Companies plan flying taxis, rooftop parking, Uber from the sky

As city traffic becomes increasingly difficult, entrepreneurs are eyeing a future in which commuters hop on “air taxis” that take them over congested roads.

Companies like Archer, Joby and Wisk are working on electric-powered planes that take off and land vertically like helicopters and then propel themselves forward like airplanes.

“‘The Jetsons’ is definitely a reference that people do a lot when trying to contextualize what we do,” Archer vice-president Louise Bristow told AFP, referring to an animated comedy from the 1960s about a family living in a high-tech future.

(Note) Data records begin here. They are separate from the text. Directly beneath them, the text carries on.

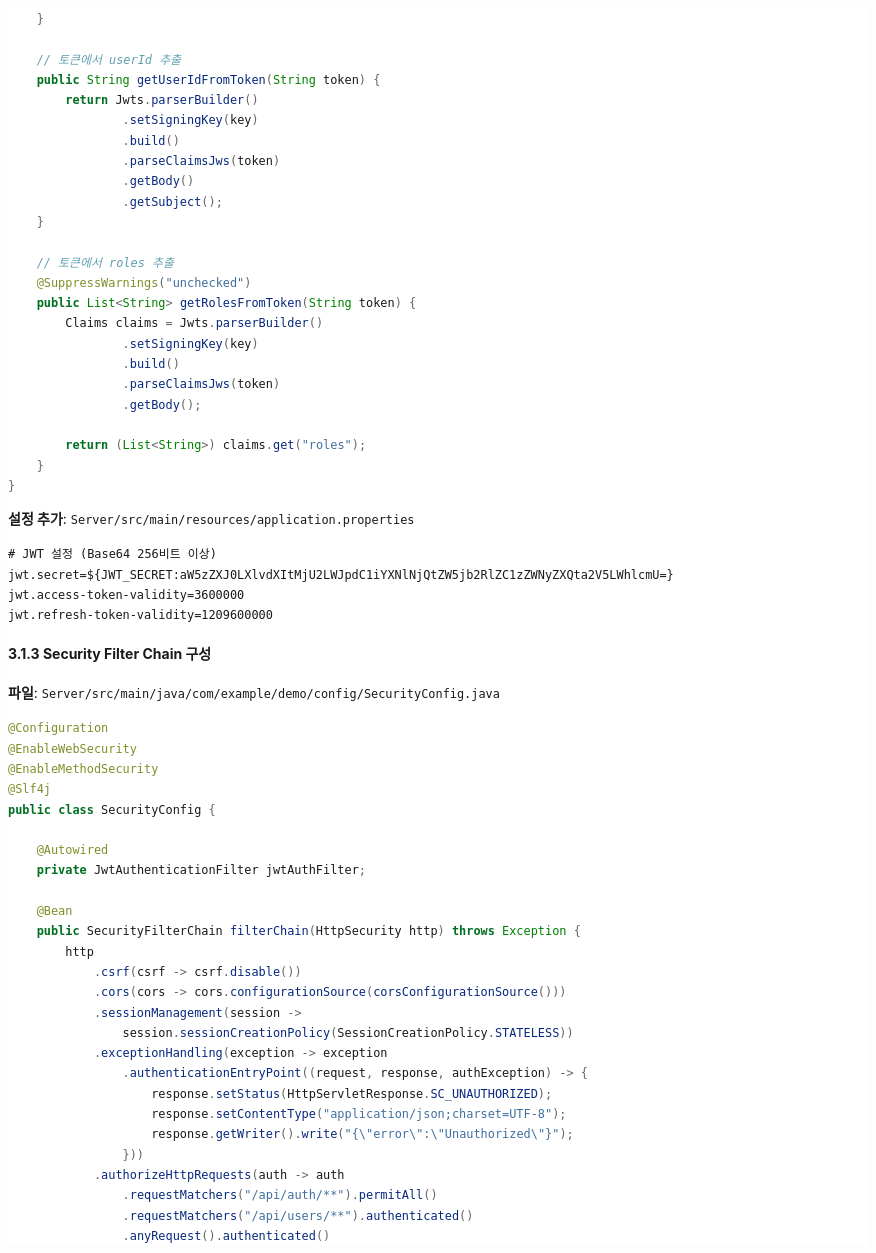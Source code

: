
 ```java
    }

    // 토큰에서 userId 추출
    public String getUserIdFromToken(String token) {
        return Jwts.parserBuilder()
                .setSigningKey(key)
                .build()
                .parseClaimsJws(token)
                .getBody()
                .getSubject();
    }

    // 토큰에서 roles 추출
    @SuppressWarnings("unchecked")
    public List<String> getRolesFromToken(String token) {
        Claims claims = Jwts.parserBuilder()
                .setSigningKey(key)
                .build()
                .parseClaimsJws(token)
                .getBody();

        return (List<String>) claims.get("roles");
    }
}
```

**설정 추가**: `Server/src/main/resources/application.properties`
```properties
# JWT 설정 (Base64 256비트 이상)
jwt.secret=${JWT_SECRET:aW5zZXJ0LXlvdXItMjU2LWJpdC1iYXNlNjQtZW5jb2RlZC1zZWNyZXQta2V5LWhlcmU=}
jwt.access-token-validity=3600000
jwt.refresh-token-validity=1209600000
```

#### 3.1.3 Security Filter Chain 구성
**파일**: `Server/src/main/java/com/example/demo/config/SecurityConfig.java`

```java
@Configuration
@EnableWebSecurity
@EnableMethodSecurity
@Slf4j
public class SecurityConfig {

    @Autowired
    private JwtAuthenticationFilter jwtAuthFilter;

    @Bean
    public SecurityFilterChain filterChain(HttpSecurity http) throws Exception {
        http
            .csrf(csrf -> csrf.disable())
            .cors(cors -> cors.configurationSource(corsConfigurationSource()))
            .sessionManagement(session ->
                session.sessionCreationPolicy(SessionCreationPolicy.STATELESS))
            .exceptionHandling(exception -> exception
                .authenticationEntryPoint((request, response, authException) -> {
                    response.setStatus(HttpServletResponse.SC_UNAUTHORIZED);
                    response.setContentType("application/json;charset=UTF-8");
                    response.getWriter().write("{\"error\":\"Unauthorized\"}");
                }))
            .authorizeHttpRequests(auth -> auth
                .requestMatchers("/api/auth/**").permitAll()
                .requestMatchers("/api/users/**").authenticated()
                .anyRequest().authenticated()
```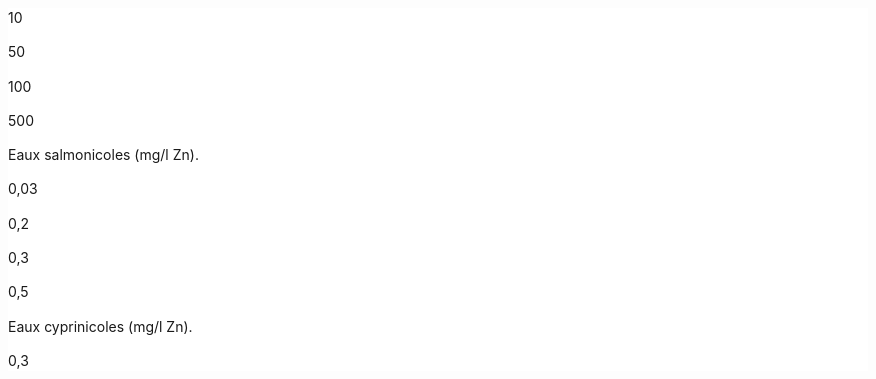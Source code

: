 10

</td>
      <td valign="top">

50

</td>
      <td valign="top">

100

</td>
      <td valign="top">

500

</td>
      <td valign="top" colspan="3">
    </td></tr>
    <tr>
      <td colspan="2" valign="top">

Eaux salmonicoles (mg/l Zn).

</td>
      <td valign="top">

0,03

</td>
      <td valign="top">

0,2

</td>
      <td valign="top">

0,3

</td>
      <td valign="top">

0,5

</td>
      <td colspan="3" valign="top">
    </td></tr>
    <tr>
      <td colspan="2" valign="top">

Eaux cyprinicoles (mg/l Zn).

</td>
      <td valign="top">

0,3

</td>
      <td valign="top">
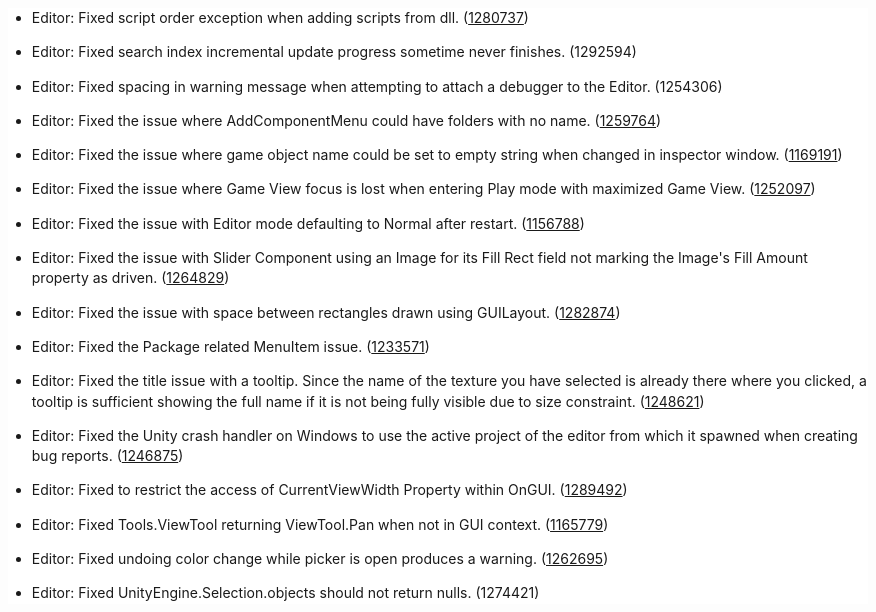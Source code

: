 *   Editor: Fixed script order exception when adding scripts from dll. ([1280737](https://issuetracker.unity3d.com/issues/impossible-to-add-a-script-to-execution-order-when-an-asset-containing-dll-dot-meta-files-is-imported))
    
*   Editor: Fixed search index incremental update progress sometime never finishes. (1292594)
    
*   Editor: Fixed spacing in warning message when attempting to attach a debugger to the Editor. (1254306)
    
*   Editor: Fixed the issue where AddComponentMenu could have folders with no name. ([1259764](https://issuetracker.unity3d.com/issues/probuilder-probuilder-meshfilter-list-headings-are-missing-on-clicking-add-component))
    
*   Editor: Fixed the issue where game object name could be set to empty string when changed in inspector window. ([1169191](https://issuetracker.unity3d.com/issues/a-gameobject-with-no-name-is-created-when-its-name-is-deleted-in-the-inspector))
    
*   Editor: Fixed the issue where Game View focus is lost when entering Play mode with maximized Game View. ([1252097](https://issuetracker.unity3d.com/issues/game-view-focus-is-lost-when-entering-play-mode-with-maximized-game-view-either-by-shift-plus-space-or-options-maximize))
    
*   Editor: Fixed the issue with Editor mode defaulting to Normal after restart. ([1156788](https://issuetracker.unity3d.com/issues/inspector-mode-defaults-to-normal-after-editor-restart))
    
*   Editor: Fixed the issue with Slider Component using an Image for its Fill Rect field not marking the Image's Fill Amount property as driven. ([1264829](https://issuetracker.unity3d.com/issues/slider-component-using-an-image-for-its-fill-rect-field-does-not-properly-mark-the-images-fill-amount-property-as-driven))
    
*   Editor: Fixed the issue with space between rectangles drawn using GUILayout. ([1282874](https://issuetracker.unity3d.com/issues/rectangles-that-are-drawn-by-guilayout-dot-window-have-spacings-in-between-when-method-is-called-in-editor-window))
    
*   Editor: Fixed the Package related MenuItem issue. ([1233571](https://issuetracker.unity3d.com/issues/2d-unable-to-use-ui-components-when-the-unity-ui-package-is-removed-and-added-again-in-the-package-manager))
    
*   Editor: Fixed the title issue with a tooltip. Since the name of the texture you have selected is already there where you clicked, a tooltip is sufficient showing the full name if it is not being fully visible due to size constraint. ([1248621](https://issuetracker.unity3d.com/issues/graphics-title-of-texture-preview-in-frame-debugger-overlaps-on-texture-property-data))
    
*   Editor: Fixed the Unity crash handler on Windows to use the active project of the editor from which it spawned when creating bug reports. ([1246875](https://issuetracker.unity3d.com/issues/bug-reporter-includes-project-files-of-the-last-project-opened-instead-of-the-project-that-crashed))
    
*   Editor: Fixed to restrict the access of CurrentViewWidth Property within OnGUI. ([1289492](https://issuetracker.unity3d.com/issues/uielements-editorguiutility-dot-currentwidth-returns-0-when-using-it-in-a-visualelement))
    
*   Editor: Fixed Tools.ViewTool returning ViewTool.Pan when not in GUI context. ([1165779](https://issuetracker.unity3d.com/issues/tools-dot-viewtool-always-returns-viewtool-dot-pan))
    
*   Editor: Fixed undoing color change while picker is open produces a warning. ([1262695](https://issuetracker.unity3d.com/issues/hdrp-undo-color-change-while-picker-is-open-produces-a-warning))
    
*   Editor: Fixed UnityEngine.Selection.objects should not return nulls. (1274421)
    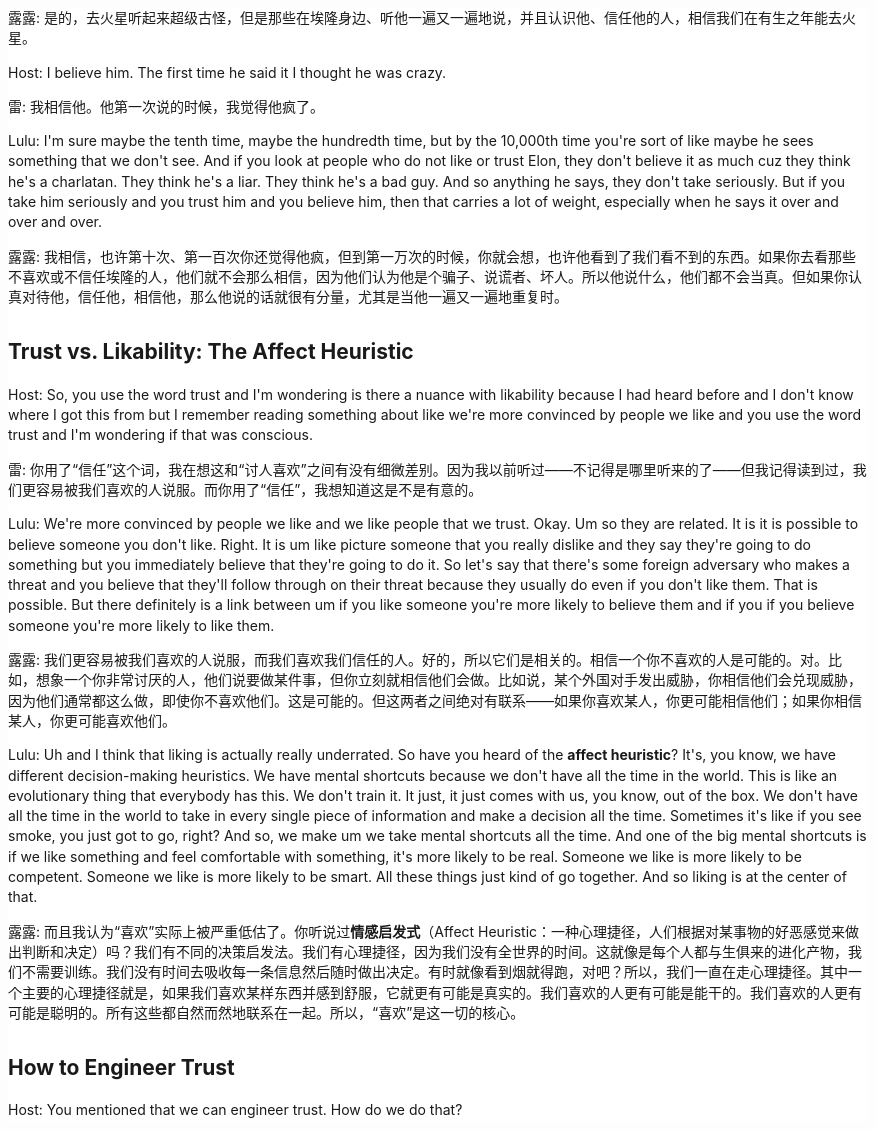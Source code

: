 露露: 是的，去火星听起来超级古怪，但是那些在埃隆身边、听他一遍又一遍地说，并且认识他、信任他的人，相信我们在有生之年能去火星。

Host: I believe him. The first time he said it I thought he was crazy.

雷: 我相信他。他第一次说的时候，我觉得他疯了。

Lulu: I'm sure maybe the tenth time, maybe the hundredth time, but by the 10,000th time you're sort of like maybe he sees something that we don't see. And if you look at people who do not like or trust Elon, they don't believe it as much cuz they think he's a charlatan. They think he's a liar. They think he's a bad guy. And so anything he says, they don't take seriously. But if you take him seriously and you trust him and you believe him, then that carries a lot of weight, especially when he says it over and over and over.

露露: 我相信，也许第十次、第一百次你还觉得他疯，但到第一万次的时候，你就会想，也许他看到了我们看不到的东西。如果你去看那些不喜欢或不信任埃隆的人，他们就不会那么相信，因为他们认为他是个骗子、说谎者、坏人。所以他说什么，他们都不会当真。但如果你认真对待他，信任他，相信他，那么他说的话就很有分量，尤其是当他一遍又一遍地重复时。

## Trust vs. Likability: The Affect Heuristic

Host: So, you use the word trust and I'm wondering is there a nuance with likability because I had heard before and I don't know where I got this from but I remember reading something about like we're more convinced by people we like and you use the word trust and I'm wondering if that was conscious.

雷: 你用了“信任”这个词，我在想这和“讨人喜欢”之间有没有细微差别。因为我以前听过——不记得是哪里听来的了——但我记得读到过，我们更容易被我们喜欢的人说服。而你用了“信任”，我想知道这是不是有意的。

Lulu: We're more convinced by people we like and we like people that we trust. Okay. Um so they are related. It is it is possible to believe someone you don't like. Right. It is um like picture someone that you really dislike and they say they're going to do something but you immediately believe that they're going to do it. So let's say that there's some foreign adversary who makes a threat and you believe that they'll follow through on their threat because they usually do even if you don't like them. That is possible. But there definitely is a link between um if you like someone you're more likely to believe them and if you if you believe someone you're more likely to like them.

露露: 我们更容易被我们喜欢的人说服，而我们喜欢我们信任的人。好的，所以它们是相关的。相信一个你不喜欢的人是可能的。对。比如，想象一个你非常讨厌的人，他们说要做某件事，但你立刻就相信他们会做。比如说，某个外国对手发出威胁，你相信他们会兑现威胁，因为他们通常都这么做，即使你不喜欢他们。这是可能的。但这两者之间绝对有联系——如果你喜欢某人，你更可能相信他们；如果你相信某人，你更可能喜欢他们。

Lulu: Uh and I think that liking is actually really underrated. So have you heard of the **affect heuristic**? It's, you know, we have different decision-making heuristics. We have mental shortcuts because we don't have all the time in the world. This is like an evolutionary thing that everybody has this. We don't train it. It just, it just comes with us, you know, out of the box. We don't have all the time in the world to take in every single piece of information and make a decision all the time. Sometimes it's like if you see smoke, you just got to go, right? And so, we make um we take mental shortcuts all the time. And one of the big mental shortcuts is if we like something and feel comfortable with something, it's more likely to be real. Someone we like is more likely to be competent. Someone we like is more likely to be smart. All these things just kind of go together. And so liking is at the center of that.

露露: 而且我认为“喜欢”实际上被严重低估了。你听说过**情感启发式**（Affect Heuristic：一种心理捷径，人们根据对某事物的好恶感觉来做出判断和决定）吗？我们有不同的决策启发法。我们有心理捷径，因为我们没有全世界的时间。这就像是每个人都与生俱来的进化产物，我们不需要训练。我们没有时间去吸收每一条信息然后随时做出决定。有时就像看到烟就得跑，对吧？所以，我们一直在走心理捷径。其中一个主要的心理捷径就是，如果我们喜欢某样东西并感到舒服，它就更有可能是真实的。我们喜欢的人更有可能是能干的。我们喜欢的人更有可能是聪明的。所有这些都自然而然地联系在一起。所以，“喜欢”是这一切的核心。

## How to Engineer Trust

Host: You mentioned that we can engineer trust. How do we do that?
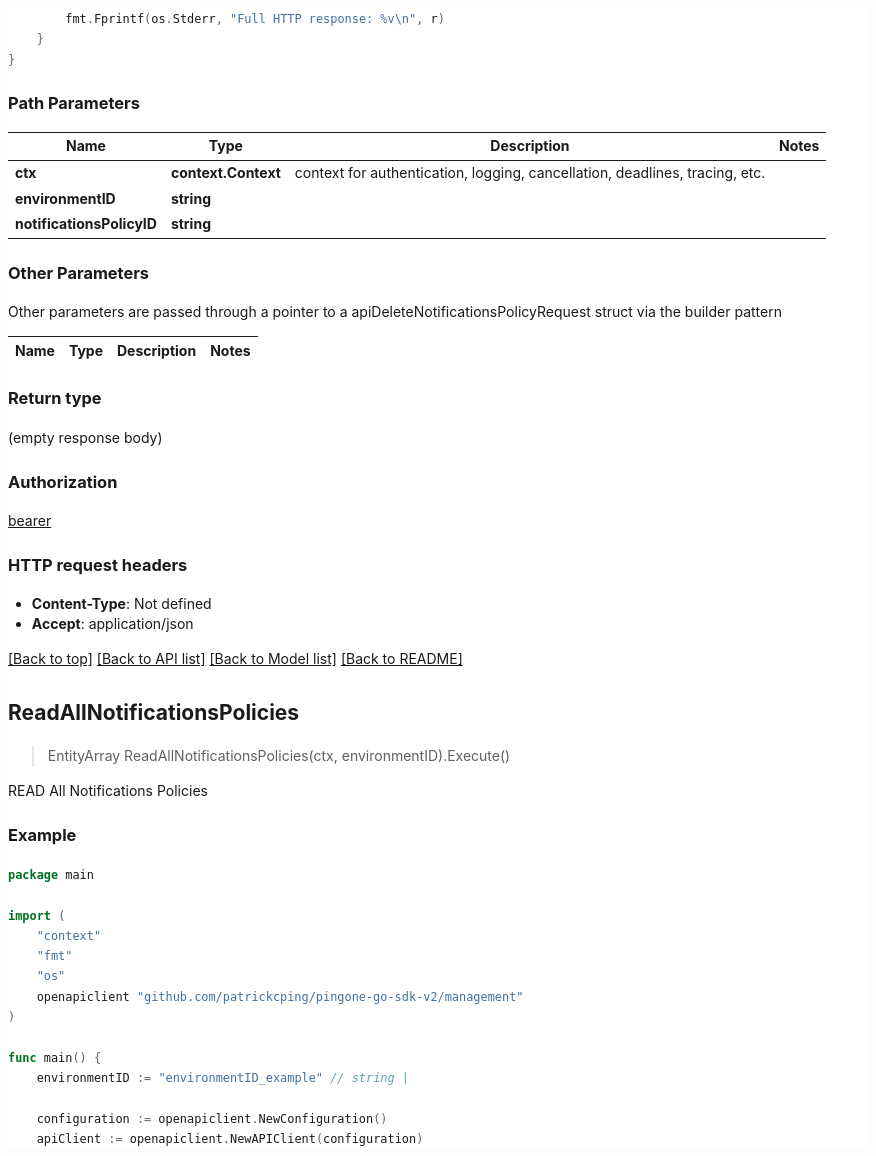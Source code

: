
 ```go
        fmt.Fprintf(os.Stderr, "Full HTTP response: %v\n", r)
    }
}
```

### Path Parameters


Name | Type | Description  | Notes
------------- | ------------- | ------------- | -------------
**ctx** | **context.Context** | context for authentication, logging, cancellation, deadlines, tracing, etc.
**environmentID** | **string** |  | 
**notificationsPolicyID** | **string** |  | 

### Other Parameters

Other parameters are passed through a pointer to a apiDeleteNotificationsPolicyRequest struct via the builder pattern


Name | Type | Description  | Notes
------------- | ------------- | ------------- | -------------



### Return type

 (empty response body)

### Authorization

[bearer](../README.md#bearer)

### HTTP request headers

- **Content-Type**: Not defined
- **Accept**: application/json

[[Back to top]](#) [[Back to API list]](../README.md#documentation-for-api-endpoints)
[[Back to Model list]](../README.md#documentation-for-models)
[[Back to README]](../README.md)


## ReadAllNotificationsPolicies

> EntityArray ReadAllNotificationsPolicies(ctx, environmentID).Execute()

READ All Notifications Policies

### Example

```go
package main

import (
    "context"
    "fmt"
    "os"
    openapiclient "github.com/patrickcping/pingone-go-sdk-v2/management"
)

func main() {
    environmentID := "environmentID_example" // string | 

    configuration := openapiclient.NewConfiguration()
    apiClient := openapiclient.NewAPIClient(configuration)
```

“The easiest way to think about it is a flying car, but that’s not what we’re doing.”

What Archer envisions is an era of aerial ridesharing, an “Uber or Lyft from the sky,” Bristow said.

The rooftops of neighborhood parking garages or the grounds of shopping malls could serve as a departure or arrival area for electric vertical take-off and landing (eVTOL) aircraft.

Commuters would make the rest of the way as they wished, even syncing rides with ride-sharing services such as Uber, which owns a stake in Santa Cruz, Calif.-based Joby.

Joby executives said on a recent earnings call that its first production aircraft model should be in the skies later this year.

This comes despite the crash of a Joby prototype earlier this year while being tested at speeds and altitudes well above what it should handle as part of an air taxi fleet.

Joby declined to discuss details of the remotely piloted plane crash, which happened in an uninhabited area, saying he is waiting for US aviation regulators to complete an investigation.

“We were at the end of the campaign to expand flight testing to test points well above what we expect to see in normal operations,” Joby executive chairman Paul Sciarra told reporters. analysts.

“I’m really excited to know where we are now; we demonstrated the full performance of our aircraft.

Its eVTOL aircraft have a maximum range of 150 miles (241 kilometers), a top speed of 200 miles per hour and a “low-noise profile” to avoid annoying noise, the company said.

Joby announced partnerships with SK Telecom and mobility platform TMAP in South Korea to provide emission-free air ridesharing.

“By cooperating with Joby, TMAP will become a platform operator capable of providing seamless transportation service between the ground and the sky,” TMAP general manager Lee Jong Ho said in a statement.

Joby also announced a partnership with Japanese airline ANA to launch an air taxi service in Japan.

And Toyota has also joined the alliance, with the aim of exploring adding ground transportation to such a service there, Joby said.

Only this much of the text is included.